ShrubsClassifier#

class capymoa.classifier.ShrubsClassifier[source]#

Bases: _ShrubEnsembles, Classifier

ShrubsClassifier

This class implements the ShrubEnsembles algorithm for classification, which is an ensemble classifier that continuously adds decision trees to the ensemble by training new trees over a sliding window while pruning unnecessary trees away using proximal (stochastic) gradient descent, hence allowing for adaptation to concept drift.

Reference:

Shrub Ensembles for Online Classification Sebastian Buschjäger, Sibylle Hess, and Katharina Morik In Proceedings of the Thirty-Sixth AAAI Conference on Artificial Intelligence (AAAI-22), Jan 2022.

Example usage:

>>> from capymoa.datasets import ElectricityTiny
>>> from capymoa.classifier import ShrubsClassifier
>>> from capymoa.evaluation import prequential_evaluation
>>> stream = ElectricityTiny()
>>> schema = stream.get_schema()
>>> learner = ShrubsClassifier(schema)
>>> results = prequential_evaluation(stream, learner, max_instances=1000)
>>> results["cumulative"].accuracy()
85.5...
__init__(
schema: Schema,
loss: Literal['mse', 'ce', 'h2'] = 'ce',
step_size: float | Literal['adaptive'] = 'adaptive',
ensemble_regularizer: Literal['hard-L0', 'L0', 'L1', 'none'] = 'hard-L0',
l_ensemble_reg: float | int = 32,
l_l2_reg: float = 0,
l_tree_reg: float = 0,
normalize_weights: bool = True,
burnin_steps: int = 5,
update_leaves: bool = False,
batch_size: int = 32,
sk_dt: DecisionTreeClassifier = DecisionTreeClassifier(random_state=1234),
)[source]#

Initializes the ShrubEnsemble classifier with the given parameters.

Parameters:
  • loss – The loss function to be used. Supported values are "mse", "ce", and "h2".

  • step_size – The step size (i.e. learning rate of SGD) for updating the model. Can be a float or “adaptive”. Adaptive reduces the step size with more estimators, i.e. sets it to 1.0 / (n_estimators + 1.0)

  • ensemble_regularizer

    The regularizer for the weights of the ensemble. Supported values are:

    • hard-L0: L0 regularization via the prox-operator.

    • L0: L0 regularization via projection.

    • L1: L1 regularization via projection.

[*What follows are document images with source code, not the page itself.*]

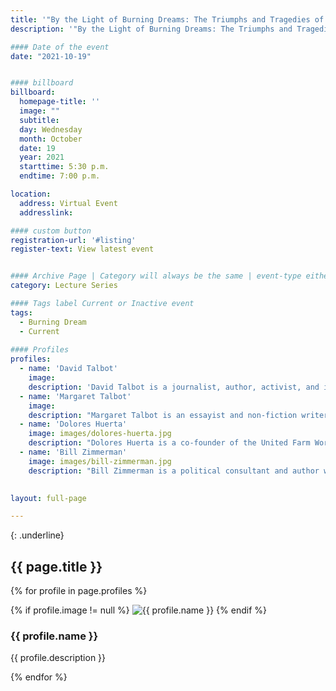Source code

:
 ```yaml
---
title: '"By the Light of Burning Dreams: The Triumphs and Tragedies of the Second American Revolution"'
description: '"By the Light of Burning Dreams: The Triumphs and Tragedies of the Second American Revolution" with David Talbot and Margaret Talbot'

#### Date of the event
date: "2021-10-19"


#### billboard
billboard:
  homepage-title: ''
  image: ""
  subtitle: 
  day: Wednesday
  month: October
  date: 19
  year: 2021
  starttime: 5:30 p.m.
  endtime: 7:00 p.m.

location:
  address: Virtual Event
  addresslink: 

#### custom button
registration-url: '#listing'
register-text: View latest event


#### Archive Page | Category will always be the same | event-type either Signature Event, Notable Event, Lecture Series
category: Lecture Series

#### Tags label Current or Inactive event
tags:
  - Burning Dream
  - Current
  
#### Profiles
profiles:
  - name: 'David Talbot'
    image: 
    description: 'David Talbot is a journalist, author, activist, and independent historian, most widely known for his books about the “hidden history” of U.S. politics and social change.  He founded and was the former editor-in-chief of the website magazine Salon. He has been hailed as a “web pioneer” by the New York Times, as well as “one of 50 people who matter most in the new media world” by Newsweek. He has also been heavily involved in political activism in his hometown San Francisco where he campaigned for prgressive candidates and affordable housing. Additionally, he has written for the New Yorker, Rolling Stone, and Time; served as a senior editor for Mother Jones magazine, and was a featured editor for the San Francisco Examiner. His blog, TheDavidTalbotShow.com showcases his opinions of local and national topics.'
  - name: 'Margaret Talbot'
    image: 
    description: "Margaret Talbot is an essayist and non-fiction writer.  She is a staff writer at The New Yorker and has written for The New York Times Magazine and The Atlantic Monthly. She was also a regular panelist on the Slate podcast “The DoubleX Gabfest”. Her first book, The Entertainer: Movies, Magic, and My Father's Twentieth Century features a story based off of her father Lyle Talbot, a veteran Warner Bros. actor. Margaret is also a former Senior Fellow of the New America Foundation. “By the Light of Burning Dreams: The Triumphs and Tragedies of the Second American Revolution” is her second book, which she has co-authored with her brother, David. She is a recipient of the 1999 Whiting Award."
  - name: 'Dolores Huerta'
    image: images/dolores-huerta.jpg
    description: "Dolores Huerta is a co-founder of the United Farm Workers and recipient of the Presidential Medal of Freedom. She has played a major role in the American civil rights movement for more than 50 years. In 1962, she co-founded the National Farm Workers Association with César Chávez. She has also led a national table grape boycott, which was supported by 17 million Americans and led to the passage of the California Agricultural Labor Relations Act. Additionally, her efforts have resulted in the Immigration Act of 1985. Today, she is a founding board member of the Feminist Majority Foundation, and she also serves on the board of Ms. Magazine. She continues her advocacy efforts as president of the Dolores Huerta Foundation, and continues to develop community leaders for working poor, immigrants, women, and youth."
  - name: 'Bill Zimmerman'
    image: images/bill-zimmerman.jpg
    description: "Bill Zimmerman is a political consultant and author who was an anti-Vietnam War activist during the Vietnam War.  While a student at the University of Chicago, he marched with Martin Luther King Jr. and joined anti-war demonstrations and helped to form Science for the People, a national organization of scientists that questioned military and commercial applications of weapon knowledge.  In his career of political consulting, he managed Tom Hayden’s campaign for the U.S. Senate in the 1976 California primary.  In 1988, he managed California Proposition 103 to reduce and regulate auto insurance rates and it won with a $2 million budget against $80 million spent by the insurance industry.  "
  

layout: full-page

---
```


{: .underline}
## {{ page.title }}


{% for profile in page.profiles %}
  <div class="grid-container large">
    {% if profile.image != null %}
        <img src="{{ profile.image}}" alt="{{ profile.name }}" class="img-left-25">
    {% endif %}
    <h3>{{ profile.name }}</h3>
    <p>{{ profile.description }}</p>
  </div>
{% endfor %}


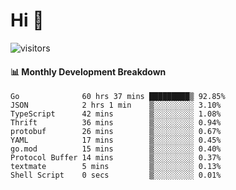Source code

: # Hi 👋
 
![visitors](https://visitor-badge.glitch.me/badge?page_id=sorcererxw.sorcererx)

#### 📊 Monthly Development Breakdown

<!--START_SECTION:waka-->
```text
Go              60 hrs 37 mins █████████▒ 92.85%
JSON            2 hrs 1 min    ▒░░░░░░░░░ 3.10%
TypeScript      42 mins        ▒░░░░░░░░░ 1.08%
Thrift          36 mins        ▒░░░░░░░░░ 0.94%
protobuf        26 mins        ▒░░░░░░░░░ 0.67%
YAML            17 mins        ▒░░░░░░░░░ 0.45%
go.mod          15 mins        ▒░░░░░░░░░ 0.40%
Protocol Buffer 14 mins        ▒░░░░░░░░░ 0.37%
textmate        5 mins         ▒░░░░░░░░░ 0.13%
Shell Script    0 secs         ▒░░░░░░░░░ 0.01%
```
<!--END_SECTION:waka-->
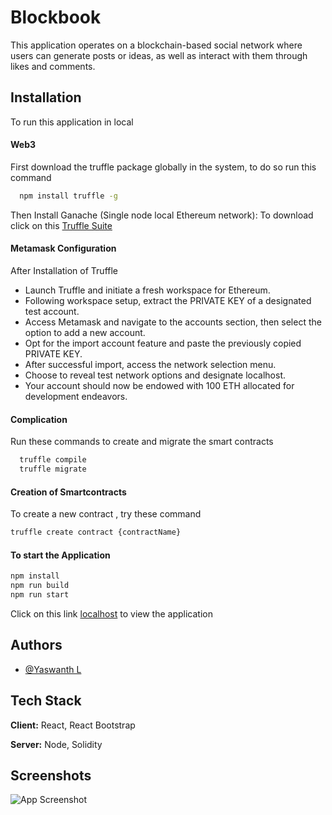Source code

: 
# Blockbook

This application operates on a blockchain-based social network where users can generate posts or ideas, as well as interact with them through likes and comments.


## Installation

To run this application in local

#### Web3

First download the truffle package globally in the system, to do so run this command 

```bash 
  npm install truffle -g
```

Then Install Ganache (Single node local Ethereum network): 
To download click on this [Truffle Suite](https://archive.trufflesuite.com/ganache/)

#### Metamask Configuration
After Installation of Truffle
- Launch Truffle and initiate a fresh workspace for Ethereum.
- Following workspace setup, extract the PRIVATE KEY of a designated test account.
- Access Metamask and navigate to the accounts section, then select the option to add a new account.
- Opt for the import account feature and paste the previously copied PRIVATE KEY.
- After successful import, access the network selection menu.
- Choose to reveal test network options and designate localhost.
- Your account should now be endowed with 100 ETH allocated for development endeavors.




#### Complication 
Run these commands to create and migrate the smart contracts 
```bash
  truffle compile
  truffle migrate 
```


#### Creation of Smartcontracts
To create a new contract , try these command 

```bash
truffle create contract {contractName}
```

#### To start the Application


```bash
npm install
npm run build 
npm run start 
```

Click on this link [localhost](http://localhost:3000/) to view the application
## Authors

- [@Yaswanth L](https://github.com/dlyaswanth)


## Tech Stack

**Client:** React, React Bootstrap

**Server:** Node, Solidity


## Screenshots

![App Screenshot](https://res.cloudinary.com/dlyaswanth/image/upload/v1717177700/BlockBook.png?text=App+Screenshot+Here)

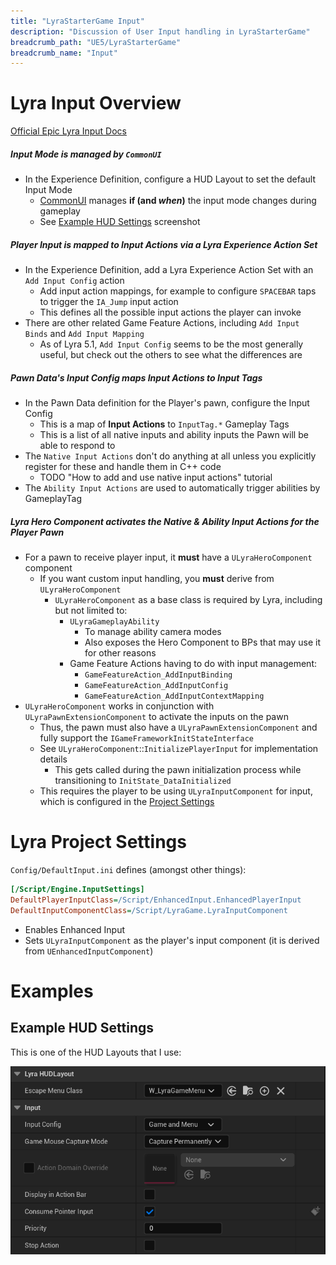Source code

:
 ```yaml
---
title: "LyraStarterGame Input"
description: "Discussion of User Input handling in LyraStarterGame"
breadcrumb_path: "UE5/LyraStarterGame"
breadcrumb_name: "Input"
---
```


# Lyra Input Overview

[Official Epic Lyra Input Docs](https://docs.unrealengine.com/5.1/en-US/lyra-input-settings-in-unreal-engine/)


##### Input Mode is managed by `CommonUI`

- In the Experience Definition, configure a HUD Layout to set the default Input Mode
  - [CommonUI](/UE5/LyraStarterGame/CommonUI/) manages **if (and *when*)** the input mode changes during gameplay
  - See [Example HUD Settings](#ExampleHUDSettings) screenshot

##### Player Input is mapped to Input Actions via a Lyra Experience Action Set

- In the Experience Definition, add a Lyra Experience Action Set with an `Add Input Config` action
  - Add input action mappings, for example to configure `SPACEBAR` taps to trigger the `IA_Jump` input action
  - This defines all the possible input actions the player can invoke
- There are other related Game Feature Actions, including `Add Input Binds` and `Add Input Mapping`
  - As of Lyra 5.1, `Add Input Config` seems to be the most generally useful, but check out the others to see what the differences are

##### Pawn Data's Input Config maps Input Actions to Input Tags

- In the Pawn Data definition for the Player's pawn, configure the Input Config
  - This is a map of **Input Actions** to `InputTag.*` Gameplay Tags
  - This is a list of all native inputs and ability inputs the Pawn will be able to respond to
- The `Native Input Actions` don't do anything at all unless you explicitly register for these and handle them in C++ code
  - TODO "How to add and use native input actions" tutorial
- The `Ability Input Actions` are used to automatically trigger abilities by GameplayTag

##### Lyra Hero Component activates the Native & Ability Input Actions for the Player Pawn

- For a pawn to receive player input, it **must** have a `ULyraHeroComponent` component
  - If you want custom input handling, you **must** derive from `ULyraHeroComponent`
    - `ULyraHeroComponent` as a base class is required by Lyra, including but not limited to:
      - `ULyraGameplayAbility`
        - To manage ability camera modes
        - Also exposes the Hero Component to BPs that may use it for other reasons
      - Game Feature Actions having to do with input management:
        - `GameFeatureAction_AddInputBinding`
        - `GameFeatureAction_AddInputConfig`
        - `GameFeatureAction_AddInputContextMapping`
- `ULyraHeroComponent` works in conjunction with `ULyraPawnExtensionComponent` to activate the inputs on the pawn
  - Thus, the pawn must also have a `ULyraPawnExtensionComponent` and fully support the `IGameFrameworkInitStateInterface`
  - See `ULyraHeroComponent`::`InitializePlayerInput` for implementation details
    - This gets called during the pawn initialization process while transitioning to `InitState_DataInitialized`
  - This requires the player to be using `ULyraInputComponent` for input, which is configured in the [Project Settings](#ProjectSettings)


<a id='ProjectSettings'></a>
# Lyra Project Settings

`Config/DefaultInput.ini` defines (amongst other things):

```ini
[/Script/Engine.InputSettings]
DefaultPlayerInputClass=/Script/EnhancedInput.EnhancedPlayerInput
DefaultInputComponentClass=/Script/LyraGame.LyraInputComponent
```

- Enables Enhanced Input
- Sets `ULyraInputComponent` as the player's input component (it is derived from `UEnhancedInputComponent`)


# Examples

<a id='ExampleHUDSettings'></a>
## Example HUD Settings

This is one of the HUD Layouts that I use:

![Example HUD Settings](./screenshots/ExampleHUDSettings.png)

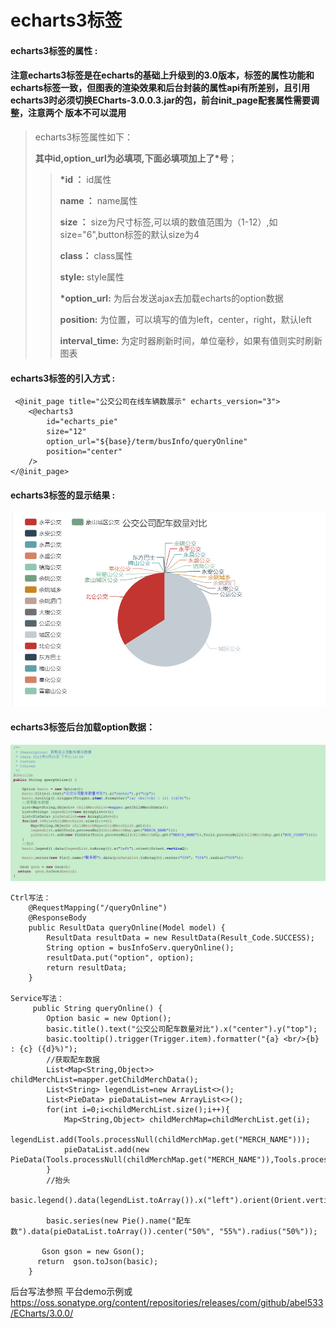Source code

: # echarts3**标签**

#### echarts3**标签的属性 :**
#### 注意echarts3标签是在echarts的基础上升级到的3.0版本，标签的属性功能和echarts标签一致，但图表的渲染效果和后台封装的属性api有所差别，且引用echarts3时必须切换ECharts-3.0.0.3.jar的包，前台init_page配套属性需要调整，注意两个 版本不可以混用
> echarts3标签属性如下：
>
> **其中id,option_url为必填项,下面必填项加上了\*号**；
>
> > **\*id ：** id属性
> >
> > **name ：** name属性
> >
> > **size ：** size为尺寸标签,可以填的数值范围为（1-12）,如size="6",button标签的默认size为4
> >
> > **class：** class属性
> >
> > **style:** style属性
> >
> > **\*option_url:** 为后台发送ajax去加载echarts的option数据
> >
> > **position:** 为位置，可以填写的值为left，center，right，默认left
> >
> > **interval_time:** 为定时器刷新时间，单位毫秒，如果有值则实时刷新图表


#### echarts3标签的引入方式 :

```
 <@init_page title="公交公司在线车辆数展示" echarts_version="3">
    <@echarts3
        id="echarts_pie"
        size="12"
        option_url="${base}/term/busInfo/queryOnline"
        position="center"
    />
</@init_page>
```

#### echarts3标签的显示结果 :

![](/assets/echart3_1.png)

#### echarts3标签后台加载option数据：
![](/assets/echart3_2.png)
```
Ctrl写法：
    @RequestMapping("/queryOnline")
    @ResponseBody
    public ResultData queryOnline(Model model) {
        ResultData resultData = new ResultData(Result_Code.SUCCESS);
        String option = busInfoServ.queryOnline();
        resultData.put("option", option);
        return resultData;
    }

Service写法：
     public String queryOnline() {		
        Option basic = new Option();
        basic.title().text("公交公司配车数量对比").x("center").y("top");
        basic.tooltip().trigger(Trigger.item).formatter("{a} <br/>{b} : {c} ({d}%)");
        //获取配车数据
        List<Map<String,Object>> childMerchList=mapper.getChildMerchData();
        List<String> legendList=new ArrayList<>();
        List<PieData> pieDataList=new ArrayList<>();
        for(int i=0;i<childMerchList.size();i++){
        	Map<String,Object> childMerchMap=childMerchList.get(i);
        	legendList.add(Tools.processNull(childMerchMap.get("MERCH_NAME")));
        	pieDataList.add(new PieData(Tools.processNull(childMerchMap.get("MERCH_NAME")),Tools.processNull(childMerchMap.get("BUS_COUNT"))));
        }
        //抬头
        basic.legend().data(legendList.toArray()).x("left").orient(Orient.vertical);

        basic.series(new Pie().name("配车数").data(pieDataList.toArray()).center("50%", "55%").radius("50%"));
       
       Gson gson = new Gson();
      return  gson.toJson(basic);
	}
```


后台写法参照
平台demo示例或
https://oss.sonatype.org/content/repositories/releases/com/github/abel533/ECharts/3.0.0/


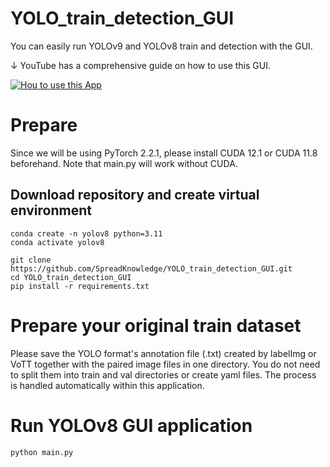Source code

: # YOLO_train_detection_GUI
You can easily run YOLOv9 and YOLOv8 train and detection with the GUI.

↓ YouTube has a comprehensive guide on how to use this GUI.

[![Hou to use this App](https://img.youtube.com/vi/Jk-JkBn4Na0/maxresdefault.jpg)](https://youtu.be/Jk-JkBn4Na0?si=iZsowHXhxP2pG_XZ)

# Prepare
Since we will be using PyTorch 2.2.1, please install CUDA 12.1 or CUDA 11.8 beforehand. Note that main.py will work without CUDA.

## Download repository and create virtual environment
```
conda create -n yolov8 python=3.11
conda activate yolov8

git clone https://github.com/SpreadKnowledge/YOLO_train_detection_GUI.git
cd YOLO_train_detection_GUI
pip install -r requirements.txt
```
# Prepare your original train dataset
Please save the YOLO format's annotation file (.txt) created by labelImg or VoTT together with the paired image files in one directory.
You do not need to split them into train and val directories or create yaml files. The process is handled automatically within this application.

# Run YOLOv8 GUI application 
```
python main.py
```
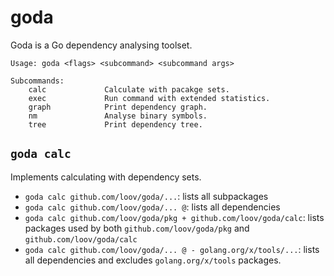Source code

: # goda

Goda is a Go dependency analysing toolset.

```
Usage: goda <flags> <subcommand> <subcommand args>

Subcommands:
	calc             Calculate with pacakge sets.
	exec             Run command with extended statistics.
	graph            Print dependency graph.
	nm               Analyse binary symbols.
	tree             Print dependency tree.
```

## `goda calc`

Implements calculating with dependency sets.

* `goda calc github.com/loov/goda/...`: lists all subpackages
* `goda calc github.com/loov/goda/... @`: lists all dependencies
* `goda calc github.com/loov/goda/pkg + github.com/loov/goda/calc`: lists packages used by both `github.com/loov/goda/pkg` and `github.com/loov/goda/calc`
* `goda calc github.com/loov/goda/... @ - golang.org/x/tools/...`: lists all dependencies and excludes `golang.org/x/tools` packages.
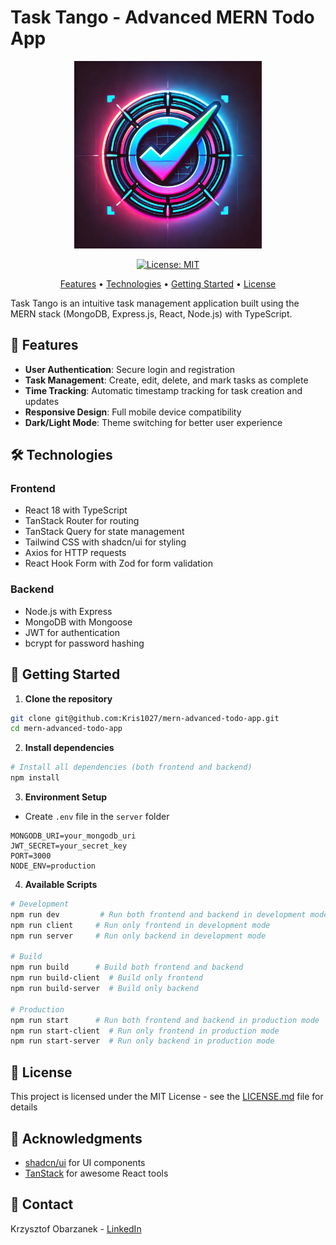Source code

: # Task Tango - Advanced MERN Todo App

<div align="center">
  <img src="./client/public/logo.png" alt="Task Tango Logo" width="300" height="300">

[![License: MIT](https://img.shields.io/badge/License-MIT-yellow.svg)](https://opensource.org/licenses/MIT)

</div>

<!-- Add quick links for easy navigation -->
<div align="center">
  <a href="#-features">Features</a> •
  <a href="#%EF%B8%8F-technologies">Technologies</a> •
  <a href="#-getting-started">Getting Started</a> •
  <a href="#-license">License</a>
</div>

Task Tango is an intuitive task management application built using the MERN stack (MongoDB, Express.js, React, Node.js) with TypeScript.

## 🌟 Features

- **User Authentication**: Secure login and registration
- **Task Management**: Create, edit, delete, and mark tasks as complete
- **Time Tracking**: Automatic timestamp tracking for task creation and updates
- **Responsive Design**: Full mobile device compatibility
- **Dark/Light Mode**: Theme switching for better user experience

## 🛠️ Technologies

### Frontend

- React 18 with TypeScript
- TanStack Router for routing
- TanStack Query for state management
- Tailwind CSS with shadcn/ui for styling
- Axios for HTTP requests
- React Hook Form with Zod for form validation

### Backend

- Node.js with Express
- MongoDB with Mongoose
- JWT for authentication
- bcrypt for password hashing

## 🚀 Getting Started

1. **Clone the repository**

```bash
git clone git@github.com:Kris1027/mern-advanced-todo-app.git
cd mern-advanced-todo-app
```

2. **Install dependencies**

```bash
# Install all dependencies (both frontend and backend)
npm install
```

3. **Environment Setup**

- Create `.env` file in the `server` folder

```env
MONGODB_URI=your_mongodb_uri
JWT_SECRET=your_secret_key
PORT=3000
NODE_ENV=production
```

4. **Available Scripts**

```bash
# Development
npm run dev         # Run both frontend and backend in development mode
npm run client     # Run only frontend in development mode
npm run server     # Run only backend in development mode

# Build
npm run build      # Build both frontend and backend
npm run build-client  # Build only frontend
npm run build-server  # Build only backend

# Production
npm run start      # Run both frontend and backend in production mode
npm run start-client  # Run only frontend in production mode
npm run start-server  # Run only backend in production mode
```

## 📝 License

This project is licensed under the MIT License - see the [LICENSE.md](LICENSE.md) file for details

## 👏 Acknowledgments

- [shadcn/ui](https://ui.shadcn.com/) for UI components
- [TanStack](https://tanstack.com/) for awesome React tools

## 📧 Contact

Krzysztof Obarzanek - [LinkedIn](https://www.linkedin.com/in/krzysztof-obarzanek/)
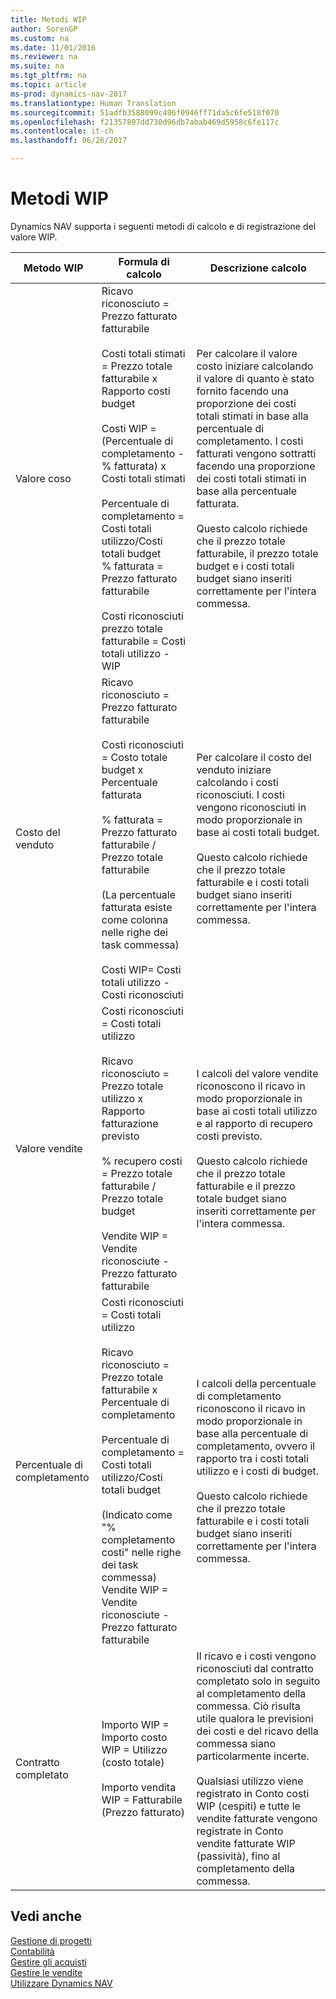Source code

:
 ```yaml
---
title: Metodi WIP
author: SorenGP
ms.custom: na
ms.date: 11/01/2016
ms.reviewer: na
ms.suite: na
ms.tgt_pltfrm: na
ms.topic: article
ms-prod: dynamics-nav-2017
ms.translationtype: Human Translation
ms.sourcegitcommit: 51adfb3588099c496f0946ff71da5c6fe518f070
ms.openlocfilehash: f21357897dd730d96db7abab469d5958c6fe117c
ms.contentlocale: it-ch
ms.lasthandoff: 06/26/2017

---
```


# <a name="understanding-wip-methods"></a>Metodi WIP

Dynamics NAV supporta i seguenti metodi di calcolo e di registrazione del valore WIP.

|Metodo WIP |Formula di calcolo |Descrizione calcolo|
|-----------|--------------------|-----------------------|
|Valore coso|Ricavo riconosciuto = Prezzo fatturato fatturabile<br /><br /> Costi totali stimati = Prezzo totale fatturabile x Rapporto costi budget<br /><br /> Costi WIP = \(Percentuale di completamento - % fatturata\) x Costi totali stimati<br /><br /> Percentuale di completamento = Costi totali utilizzo/Costi totali budget<br /> % fatturata = Prezzo fatturato fatturabile<br /><br /> Costi riconosciuti prezzo totale fatturabile = Costi totali utilizzo - WIP|Per calcolare il valore costo iniziare calcolando il valore di quanto è stato fornito facendo una proporzione dei costi totali stimati in base alla percentuale di completamento. I costi fatturati vengono sottratti facendo una proporzione dei costi totali stimati in base alla percentuale fatturata.<br /><br /> Questo calcolo richiede che il prezzo totale fatturabile, il prezzo totale budget e i costi totali budget siano inseriti correttamente per l'intera commessa.|
|Costo del venduto|Ricavo riconosciuto = Prezzo fatturato fatturabile<br /><br /> Costi riconosciuti = Costo totale budget x Percentuale fatturata<br /><br /> % fatturata = Prezzo fatturato fatturabile / Prezzo totale fatturabile<br /><br /> \(La percentuale fatturata esiste come colonna nelle righe dei task commessa\)<br /><br /> Costi WIP= Costi totali utilizzo - Costi riconosciuti|Per calcolare il costo del venduto iniziare calcolando i costi riconosciuti. I costi vengono riconosciuti in modo proporzionale in base ai costi totali budget.<br /><br /> Questo calcolo richiede che il prezzo totale fatturabile e i costi totali budget siano inseriti correttamente per l'intera commessa.|
|Valore vendite|Costi riconosciuti = Costi totali utilizzo<br /><br /> Ricavo riconosciuto = Prezzo totale utilizzo x Rapporto fatturazione previsto<br /><br /> % recupero costi = Prezzo totale fatturabile / Prezzo totale budget<br /><br /> Vendite WIP = Vendite riconosciute - Prezzo fatturato fatturabile|I calcoli del valore vendite riconoscono il ricavo in modo proporzionale in base ai costi totali utilizzo e al rapporto di recupero costi previsto.<br /><br /> Questo calcolo richiede che il prezzo totale fatturabile e il prezzo totale budget siano inseriti correttamente per l'intera commessa.|
|Percentuale di completamento|Costi riconosciuti = Costi totali utilizzo<br /><br /> Ricavo riconosciuto = Prezzo totale fatturabile x Percentuale di completamento<br /><br /> Percentuale di completamento = Costi totali utilizzo/Costi totali budget<br /><br /> \(Indicato come "% completamento costi" nelle righe dei task commessa\)<br /> Vendite WIP = Vendite riconosciute - Prezzo fatturato fatturabile|I calcoli della percentuale di completamento riconoscono il ricavo in modo proporzionale in base alla percentuale di completamento, ovvero il rapporto tra i costi totali utilizzo e i costi di budget.<br /><br /> Questo calcolo richiede che il prezzo totale fatturabile e i costi totali budget siano inseriti correttamente per l'intera commessa.|
|Contratto completato|Importo WIP = Importo costo WIP = Utilizzo \(costo totale\)<br /><br /> Importo vendita WIP = Fatturabile \(Prezzo fatturato\)|Il ricavo e i costi vengono riconosciuti dal contratto completato solo in seguito al completamento della commessa. Ciò risulta utile qualora le previsioni dei costi e del ricavo della commessa siano particolarmente incerte.<br /><br /> Qualsiasi utilizzo viene registrato in Conto costi WIP \(cespiti\) e tutte le vendite fatturate vengono registrate in Conto vendite fatturate WIP \(passività\), fino al completamento della commessa.|

## <a name="see-also"></a>Vedi anche
[Gestione di progetti](projects-manage-projects.md)  
[Contabilità](finance-setup.md)  
[Gestire gli acquisti](purchasing-manage-purchasing.md)         
[Gestire le vendite](sales-manage-sales.md)      
[Utilizzare Dynamics NAV](ui-work-product.md)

    • none: No regularization.

    Projection can be viewed as a softer regularization that drives the weights of each member towards 0, whereas hard-l0 limits the number of trees in the entire ensemble.

  • l_ensemble_reg

    The regularization strength. Depending on the value of ensemble_regularizer, this parameter has different meanings:

    • hard-L0: then this parameter represent the total number of trees in the ensembles.

    • L0 or L1: then this parameter is the regularization strength. In these cases the number of trees grow over time and only trees that do not contribute to the ensemble will be removed.

    • none: then this parameter is ignored.

  • l_l2_reg – The L2 regularization strength of the weights of each tree.

  • l_tree_reg – The regularization parameter for individual trees. Must be greater than or equal to 0. l_tree_reg controls the number of (overly) large trees in the ensemble by punishing the weights of each tree. Formally, the number of nodes of each tree is used as an additional regularizer.

  • normalize_weights – Whether to normalize the weights of the ensemble, i.e. the weight sum to 1.

  • burnin_steps – The number of burn-in steps before updating the model, i.e. the number of SGD steps to be take per each call of train

  • update_leaves – Whether to update the leaves of the trees as well using SGD.

  • batch_size – The batch size for training each individual tree. Internally, a sliding window is stored. Must be greater than or equal to 1.

  • sk_dt – Base object which is used to clone any new decision trees from. Note, that if you set random_state to an integer the exact same clone is used for any DT object

predict_proba(instance)[source]#
predict(instance)[source]#
train(instance)[source]#